Ce que fait cette requête :

  1. JOIN entre users et orders.

  2. WHERE :

    • utilisateur actif,

    • commande payée,

    • date dans les 30 derniers jours.

  3. GROUP BY par utilisateur.

  4. HAVING pour filtrer sur l’agrégat SUM(...) > 500.

  5. ORDER BY puis LIMIT 10.

Tout est déclaratif, centré sur les relations et les agrégats.

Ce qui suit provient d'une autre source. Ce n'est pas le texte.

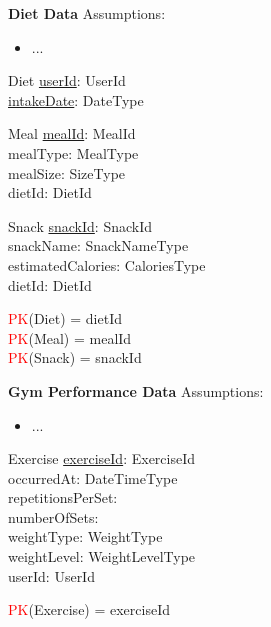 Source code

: \documentclass{article}
\begin{document}
\vspace{0.2cm}
\hspace{-0.5cm}\textbf{Diet Data}
\newline \newline Assumptions:
\begin{itemize}
  \item ...
\end{itemize}

\begin{schema}{Diet}
    \underline{userId}: UserId \\
    \underline{intakeDate}: DateType \\
\end{schema}

\begin{schema}{Meal}
	\underline{mealId}: MealId \\
    mealType: MealType \\
    mealSize: SizeType \\
    dietId: DietId \\
\end{schema}

\begin{schema}{Snack}
	\underline{snackId}: SnackId \\
    snackName: SnackNameType \\
    estimatedCalories: CaloriesType \\
    dietId: DietId \\
\end{schema}

\begin{zed}
\textcolor{red}{PK}(Diet) = { dietId } \\
\textcolor{red}{PK}(Meal) = { mealId } \\
\textcolor{red}{PK}(Snack) = { snackId } \\
\end{zed}
    
\vspace{0.2cm}
\hspace{-0.5cm}\textbf{Gym Performance Data}
\newline \newline Assumptions:
\begin{itemize}
  \item ...
\end{itemize}

\begin{schema}{Exercise}
	\underline{exerciseId}: ExerciseId \\
    occurredAt: DateTimeType \\
    repetitionsPerSet: \nat \\
    numberOfSets: \nat \\
    weightType: WeightType \\
    weightLevel: WeightLevelType \\
    userId: UserId \\
\end{schema}
\begin{zed}
\textcolor{red}{PK}(Exercise) = { exerciseId } \\
\end{zed}
\end{document}
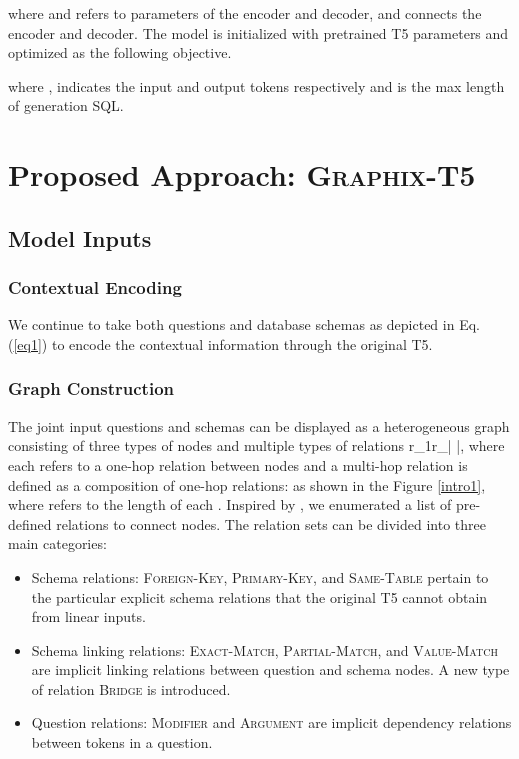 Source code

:\documentclass[letterpaper]{article} \usepackage{aaai23}  \usepackage{times}  \usepackage{helvet}  \usepackage{courier}  \usepackage[hyphens]{url}  \usepackage{graphicx} \usepackage{amsmath}
\newcommand{\graphix}{\textsc{Graphix}\xspace}
\begin{document}
where  and  refers to parameters of the encoder and decoder, and
 connects the encoder and decoder. 
The model is initialized with pretrained T5 parameters and optimized as the following objective.

where ,  indicates the input and output tokens respectively and  is the max length of generation SQL.

\section{Proposed Approach: \graphix-T5}
\subsection{Model Inputs}
\subsubsection{Contextual Encoding}
We continue to take both questions and database schemas as depicted in Eq. (\ref{eq1}) to encode the contextual information through the original T5. 

\subsubsection{Graph Construction}
The joint input questions and schemas can be displayed as a heterogeneous graph  consisting of three types of nodes  and multiple types of relations r_1r_{\left|  \right|}, where each  refers to a one-hop relation between nodes and a multi-hop relation  is defined as a composition of one-hop relations:  as shown in the Figure \ref{intro1}, where  refers to the length of each . 
Inspired by \citep{wang-etal-2020-rat, lgesql, sdcup,s2sql}, we enumerated a list of pre-defined relations to connect nodes. The relation sets can be divided into three main categories:
\begin{itemize}
    \item Schema relations: \textsc{Foreign-Key}, \textsc{Primary-Key}, and \textsc{Same-Table} pertain to the particular explicit schema relations that the original T5 cannot obtain from linear inputs.
    \item Schema linking relations: \textsc{Exact-Match}, \textsc{Partial-Match}, and \textsc{Value-Match} are implicit linking relations between question and schema nodes. A new type of relation \textsc{Bridge} is introduced.
    \item Question relations: \textsc{Modifier} and \textsc{Argument} are implicit dependency relations between tokens in a question. 
\end{itemize}
\end{document}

Version MongoDB (aggregation pipeline)

On suppose :

  • orders contient les commandes,

  • users est une autre collection,

  • on référence l’utilisateur via user_id.

db.orders.aggregate([
  // 1. On filtre les commandes pertinentes
  {
    $match: {
      status: "paid",
      created_at: {
        $gte: new Date(Date.now() - 30  24  60  60  1000) // 30 derniers jours
      }
    }
  },
  // 2. On joint avec les utilisateurs
  {
    $lookup: {
      from: "users",
      localField: "user_id",
      foreignField: "id",
      as: "user"
    }
  },
  // 3. $lookup renvoie un tableau, on le “déplie”
  {
    $unwind: "$user"
  },
  // 4. On ne garde que les utilisateurs actifs
  {
    $match: {
      "user.active": true
    }
  },
  // 5. On groupe par utilisateur
  {
    $group: {
      _id: {
        user_id: "$user.id",
        name: "$user.name"
      },
      total_revenue: { $sum: "$total_amount" }
    }
  },
  // 6. Equivalent du HAVING
  {
    $match: {
      total_revenue: { $gt: 500 }
    }
  },
  // 7. Tri
  {
    $sort: {
      total_revenue: -1
    }
  },
  // 8. Limite
  {
    $limit: 10
  },
  // 9. Projection finale plus propre
  {
    $project: {
      _id: 0,
      user_id: "$_id.user_id",
      name: "$_id.name",
      total_revenue: 1
    }
  }
]);

Équivalences grossières :

  • FROM orders JOIN users$lookup + $unwind

  • WHERE$match

  • GROUP BY$group

  • HAVING$match après le $group

  • ORDER BY$sort

  • LIMIT$limit

Et Laravel dans tout ça ?

L’un des avantages de Laravel, c’est sa flexibilité : le framework s’adapte très bien à différents types de bases.

Avec PostgreSQL

Tu profites du duo classique :

Eloquent + Query Builder + Migrations + Relations.

Tout est natif, éprouvé, documenté. Rien à bricoler.

Avec MongoDB

Grâce à des drivers et packages spécialisés, tu peux utiliser MongoDB tout en gardant l’esprit Laravel : modèles, requêtes, collections adaptées au NoSQL.

Ce n’est pas "par défaut", mais c’est parfaitement faisable.

En bref : Laravel ne t’impose rien. À toi de choisir la meilleure base pour ton domaine métier.

Choisir une base, c’est choisir les fondations de ton application

Le choix de la base de données n’est pas un simple détail technique. C’est un choix d’architecture, un choix stratégique. PostgreSQL et MongoDB offrent tous deux des avantages solides et éprouvés.

Prends le temps de :

  1. Analyser la nature de tes données,

  2. Anticiper l’évolution de ton modèle,

  3. Evaluer les volumes,

  4. Définir ton besoin métier,

  5. Réfléchir à la scalabilité.

La bonne base, c’est celle qui te permettra de développer une application solide, évolutive et adaptée à son usage réel. Choisis en conscience : ton futur toi (et ton futur projet) te remercieront.